The reason "-M prepared" helps is presumably that it eliminates most of
the RelationGetNumberOfBlocks calls the planner does to check current
table size.  While we could certainly consider using a cheaper (possibly
more stale) value there, it's a bit astonishing to think that that's the
main cost in a parse/plan/execute cycle.  Perhaps there are more hotspot
calls than that one?

Nope.

On a straight pgbench -S test, you get four system calls per query:
recvfrom(), lseek(), lseek(), sendto(). Adding -M prepared eliminates
the two lseeks.

--
Robert Haas
EnterpriseDB: http://www.enterprisedb.com
The Enterprise PostgreSQL Company

#5Tom Lane
tgl@sss.pgh.pa.us
In reply to: Robert Haas (#4)
Re: mosbench revisited

Robert Haas <robertmhaas@gmail.com> writes:

On a straight pgbench -S test, you get four system calls per query:
recvfrom(), lseek(), lseek(), sendto(). Adding -M prepared eliminates
the two lseeks.

[ scratches head... ] Two? Is that one for the table and one for its
lone index, or are we being redundant there?
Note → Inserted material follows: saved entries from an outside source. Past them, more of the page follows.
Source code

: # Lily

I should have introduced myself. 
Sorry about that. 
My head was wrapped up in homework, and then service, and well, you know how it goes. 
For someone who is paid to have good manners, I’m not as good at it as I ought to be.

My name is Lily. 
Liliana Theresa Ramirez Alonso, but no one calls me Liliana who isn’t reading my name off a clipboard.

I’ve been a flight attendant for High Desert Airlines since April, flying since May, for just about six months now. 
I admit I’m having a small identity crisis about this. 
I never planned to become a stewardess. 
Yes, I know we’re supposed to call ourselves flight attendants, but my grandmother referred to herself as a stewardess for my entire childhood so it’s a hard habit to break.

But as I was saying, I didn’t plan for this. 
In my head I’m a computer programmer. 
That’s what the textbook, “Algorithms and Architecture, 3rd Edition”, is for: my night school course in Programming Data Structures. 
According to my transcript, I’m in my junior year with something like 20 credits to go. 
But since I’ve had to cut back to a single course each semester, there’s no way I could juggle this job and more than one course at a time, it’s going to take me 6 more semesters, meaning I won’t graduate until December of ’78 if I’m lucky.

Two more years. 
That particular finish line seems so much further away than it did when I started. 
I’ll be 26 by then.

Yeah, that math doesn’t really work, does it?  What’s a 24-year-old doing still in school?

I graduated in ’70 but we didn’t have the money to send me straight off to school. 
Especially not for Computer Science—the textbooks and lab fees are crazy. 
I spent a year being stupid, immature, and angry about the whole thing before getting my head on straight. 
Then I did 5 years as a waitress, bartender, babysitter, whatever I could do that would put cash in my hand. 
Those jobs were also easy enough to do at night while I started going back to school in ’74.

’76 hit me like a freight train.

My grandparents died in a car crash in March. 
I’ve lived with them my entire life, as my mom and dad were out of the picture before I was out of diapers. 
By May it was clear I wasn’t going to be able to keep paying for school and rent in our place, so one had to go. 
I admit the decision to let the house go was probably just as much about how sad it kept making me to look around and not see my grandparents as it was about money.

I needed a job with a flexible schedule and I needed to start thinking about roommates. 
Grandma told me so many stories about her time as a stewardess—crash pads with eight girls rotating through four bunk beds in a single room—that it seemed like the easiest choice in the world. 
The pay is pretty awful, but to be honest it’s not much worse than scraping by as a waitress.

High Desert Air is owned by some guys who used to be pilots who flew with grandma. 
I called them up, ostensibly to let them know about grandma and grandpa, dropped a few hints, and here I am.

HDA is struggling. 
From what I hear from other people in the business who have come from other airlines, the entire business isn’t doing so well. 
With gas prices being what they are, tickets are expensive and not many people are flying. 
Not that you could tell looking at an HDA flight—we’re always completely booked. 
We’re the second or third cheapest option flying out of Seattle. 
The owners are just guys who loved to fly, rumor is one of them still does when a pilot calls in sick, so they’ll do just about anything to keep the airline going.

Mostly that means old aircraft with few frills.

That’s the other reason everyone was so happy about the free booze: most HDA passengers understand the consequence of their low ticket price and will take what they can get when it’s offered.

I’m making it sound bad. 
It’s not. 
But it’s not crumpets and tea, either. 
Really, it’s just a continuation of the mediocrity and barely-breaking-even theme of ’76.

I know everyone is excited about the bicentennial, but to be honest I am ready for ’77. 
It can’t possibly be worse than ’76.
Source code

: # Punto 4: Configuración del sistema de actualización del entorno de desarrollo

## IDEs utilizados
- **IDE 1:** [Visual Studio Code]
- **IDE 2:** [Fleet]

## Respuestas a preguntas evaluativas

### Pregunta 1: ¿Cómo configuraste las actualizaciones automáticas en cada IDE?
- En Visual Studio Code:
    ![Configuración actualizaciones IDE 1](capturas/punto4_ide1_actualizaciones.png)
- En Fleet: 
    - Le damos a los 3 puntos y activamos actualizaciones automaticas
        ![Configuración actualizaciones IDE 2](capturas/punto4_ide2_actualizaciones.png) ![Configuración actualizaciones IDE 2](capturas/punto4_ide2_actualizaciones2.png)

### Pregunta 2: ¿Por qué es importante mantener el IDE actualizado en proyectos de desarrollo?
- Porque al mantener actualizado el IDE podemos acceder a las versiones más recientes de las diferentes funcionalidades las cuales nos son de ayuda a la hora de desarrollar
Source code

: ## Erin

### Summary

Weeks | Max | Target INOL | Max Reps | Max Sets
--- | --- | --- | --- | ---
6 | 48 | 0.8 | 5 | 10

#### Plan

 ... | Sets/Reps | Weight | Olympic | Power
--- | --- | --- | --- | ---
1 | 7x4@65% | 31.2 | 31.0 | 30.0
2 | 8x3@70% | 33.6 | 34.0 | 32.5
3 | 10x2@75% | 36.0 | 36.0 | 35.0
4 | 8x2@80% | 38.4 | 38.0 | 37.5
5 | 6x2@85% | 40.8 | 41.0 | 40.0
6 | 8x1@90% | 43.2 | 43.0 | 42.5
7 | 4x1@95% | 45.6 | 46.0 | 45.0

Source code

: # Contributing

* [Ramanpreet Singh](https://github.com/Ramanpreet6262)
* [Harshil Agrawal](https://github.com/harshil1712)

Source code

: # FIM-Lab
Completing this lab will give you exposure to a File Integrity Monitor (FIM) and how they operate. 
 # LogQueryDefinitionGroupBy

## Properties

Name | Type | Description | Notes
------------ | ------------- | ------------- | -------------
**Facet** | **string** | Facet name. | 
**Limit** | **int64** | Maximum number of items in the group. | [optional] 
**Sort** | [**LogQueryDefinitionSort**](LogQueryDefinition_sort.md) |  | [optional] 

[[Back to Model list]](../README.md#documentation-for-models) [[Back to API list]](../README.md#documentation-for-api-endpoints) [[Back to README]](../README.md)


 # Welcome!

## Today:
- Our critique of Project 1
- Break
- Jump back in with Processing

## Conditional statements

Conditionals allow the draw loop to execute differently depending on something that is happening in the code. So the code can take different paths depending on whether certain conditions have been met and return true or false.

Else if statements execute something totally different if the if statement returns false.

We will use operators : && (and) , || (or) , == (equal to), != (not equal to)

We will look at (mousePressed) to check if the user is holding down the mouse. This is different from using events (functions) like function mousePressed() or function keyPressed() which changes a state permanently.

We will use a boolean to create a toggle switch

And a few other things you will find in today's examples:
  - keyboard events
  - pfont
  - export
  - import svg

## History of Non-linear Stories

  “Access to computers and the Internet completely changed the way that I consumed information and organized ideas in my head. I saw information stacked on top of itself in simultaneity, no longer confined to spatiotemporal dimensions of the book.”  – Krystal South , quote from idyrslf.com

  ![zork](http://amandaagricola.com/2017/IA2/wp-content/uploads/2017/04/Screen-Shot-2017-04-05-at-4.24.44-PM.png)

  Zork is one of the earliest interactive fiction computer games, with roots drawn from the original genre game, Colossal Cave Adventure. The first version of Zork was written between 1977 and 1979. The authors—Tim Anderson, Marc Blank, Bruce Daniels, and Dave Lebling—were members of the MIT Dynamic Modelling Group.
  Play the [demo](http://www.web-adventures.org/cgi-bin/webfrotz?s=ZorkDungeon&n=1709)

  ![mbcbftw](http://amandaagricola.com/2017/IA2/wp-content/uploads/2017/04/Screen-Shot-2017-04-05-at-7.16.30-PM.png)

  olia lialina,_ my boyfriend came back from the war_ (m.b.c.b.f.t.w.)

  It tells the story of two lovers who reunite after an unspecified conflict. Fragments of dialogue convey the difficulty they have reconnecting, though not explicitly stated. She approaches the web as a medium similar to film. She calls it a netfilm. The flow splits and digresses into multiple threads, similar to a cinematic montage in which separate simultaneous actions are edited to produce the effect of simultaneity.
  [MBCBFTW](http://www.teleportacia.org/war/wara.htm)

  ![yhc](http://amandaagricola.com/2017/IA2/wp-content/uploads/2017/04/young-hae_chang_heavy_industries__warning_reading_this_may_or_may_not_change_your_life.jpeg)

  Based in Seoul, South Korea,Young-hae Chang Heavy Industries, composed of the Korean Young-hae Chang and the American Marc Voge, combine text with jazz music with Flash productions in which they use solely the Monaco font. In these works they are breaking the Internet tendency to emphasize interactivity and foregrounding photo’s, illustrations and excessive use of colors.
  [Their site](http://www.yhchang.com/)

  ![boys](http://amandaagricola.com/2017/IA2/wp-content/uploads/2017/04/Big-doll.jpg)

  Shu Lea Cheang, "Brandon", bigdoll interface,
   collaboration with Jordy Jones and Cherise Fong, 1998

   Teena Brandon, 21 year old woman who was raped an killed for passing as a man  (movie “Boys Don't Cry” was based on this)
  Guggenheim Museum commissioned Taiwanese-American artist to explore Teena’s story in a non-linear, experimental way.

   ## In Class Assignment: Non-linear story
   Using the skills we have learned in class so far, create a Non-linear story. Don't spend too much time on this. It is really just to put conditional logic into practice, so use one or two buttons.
(If the query ended up being a seqscan, I'd expect a second
lseek(SEEK_END) when the executor starts up, but I gather from the other
complaints that the mosbench people were only testing simple indexscan
queries.)

regards, tom lane

#6Robert Haas
robertmhaas@gmail.com
In reply to: Tom Lane (#5)
Re: mosbench revisited

On Wed, Aug 3, 2011 at 3:38 PM, Tom Lane <tgl@sss.pgh.pa.us> wrote:

Robert Haas <robertmhaas@gmail.com> writes:

On a straight pgbench -S test, you get four system calls per query:
recvfrom(), lseek(), lseek(), sendto().  Adding -M prepared eliminates
the two lseeks.

[ scratches head... ]  Two?

Yep.

Is that one for the table and one for its
lone index, or are we being redundant there?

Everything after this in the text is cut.